Don’t tell your papa or he’ll get us locked up in fright.

The SCSS compiles through Hugo Pipes, which means it is processed at build time, not at runtime. The output is a single minified CSS file with cache-busting hashes in the filename. When I change a style, the filename changes, and browsers fetch the new version automatically. When I do not change anything, the cached version holds.

Images are the usual suspect for slow sites, but this site is mostly text. The OG images for social sharing are the largest assets, and they only load when a platform fetches them for a link preview — not when a visitor loads the page. Everything else is lightweight by design.


There’s a starman waiting in the sky. He’s told us not to blow it.

The domain setup is simple. A CNAME record points juliasolorzano.com to GitHub Pages. HTTPS is handled automatically through GitHub’s integration with Let’s Encrypt. No certificate management. No renewal reminders. It just works, and it has worked without interruption for years.
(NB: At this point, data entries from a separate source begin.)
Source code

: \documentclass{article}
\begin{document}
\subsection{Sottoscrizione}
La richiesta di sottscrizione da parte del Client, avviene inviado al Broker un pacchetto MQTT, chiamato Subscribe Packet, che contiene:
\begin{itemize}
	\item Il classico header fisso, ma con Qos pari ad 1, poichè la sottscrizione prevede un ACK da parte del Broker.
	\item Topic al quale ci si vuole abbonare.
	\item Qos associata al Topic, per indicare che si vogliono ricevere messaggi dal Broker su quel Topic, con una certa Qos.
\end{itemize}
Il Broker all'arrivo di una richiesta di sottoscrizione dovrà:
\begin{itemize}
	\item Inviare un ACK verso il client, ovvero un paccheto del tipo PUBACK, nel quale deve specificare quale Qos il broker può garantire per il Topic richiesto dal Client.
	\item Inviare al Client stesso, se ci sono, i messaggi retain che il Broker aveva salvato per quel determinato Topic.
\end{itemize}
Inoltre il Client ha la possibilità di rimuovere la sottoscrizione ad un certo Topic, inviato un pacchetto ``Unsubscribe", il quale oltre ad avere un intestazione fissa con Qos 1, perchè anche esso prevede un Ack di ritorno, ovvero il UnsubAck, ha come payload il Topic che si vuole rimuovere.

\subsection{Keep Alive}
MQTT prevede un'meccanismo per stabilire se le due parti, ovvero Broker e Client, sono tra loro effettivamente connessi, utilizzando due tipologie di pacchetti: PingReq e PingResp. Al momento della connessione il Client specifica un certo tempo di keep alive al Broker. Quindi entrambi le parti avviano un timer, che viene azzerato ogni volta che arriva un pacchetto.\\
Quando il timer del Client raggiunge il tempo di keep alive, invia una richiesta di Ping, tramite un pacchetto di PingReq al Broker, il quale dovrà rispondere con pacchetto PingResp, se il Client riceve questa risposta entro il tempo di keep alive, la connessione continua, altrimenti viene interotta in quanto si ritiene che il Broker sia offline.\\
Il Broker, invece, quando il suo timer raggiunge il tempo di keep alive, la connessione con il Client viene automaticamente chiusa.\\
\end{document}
Cause he knows it’s all worthwhile.

There is something satisfying about a deployment pipeline that disappears. I write a post, I push to main, and 30 seconds later it is live in two languages on a site that loads fast, looks intentional, and works on every device I own. No build failures to debug. No dependencies to update. No infrastructure to maintain. Just words and code, shipped.


Let the children use it. Let the children lose it. Let all the children boogie.

This series covered five parts of a single project: a framework migration, a design overhaul, a full Spanish translation, a native mobile experience, and a deployment pipeline. The site went from a thirteen-year-old Jekyll build with outdated dependencies to a fast, bilingual, accessible Hugo site that deploys itself.

I worked alongside Opus 4.6 through Claude Code for the entire rebuild. I made every decision. I reviewed every change. But the pace would not have been possible alone. What might have taken months of evenings and weekends took hours of focused collaboration.

The site is live. The code is public. And for the first time in a long time, I am excited to write on it again.

There’s a starman waiting in the sky.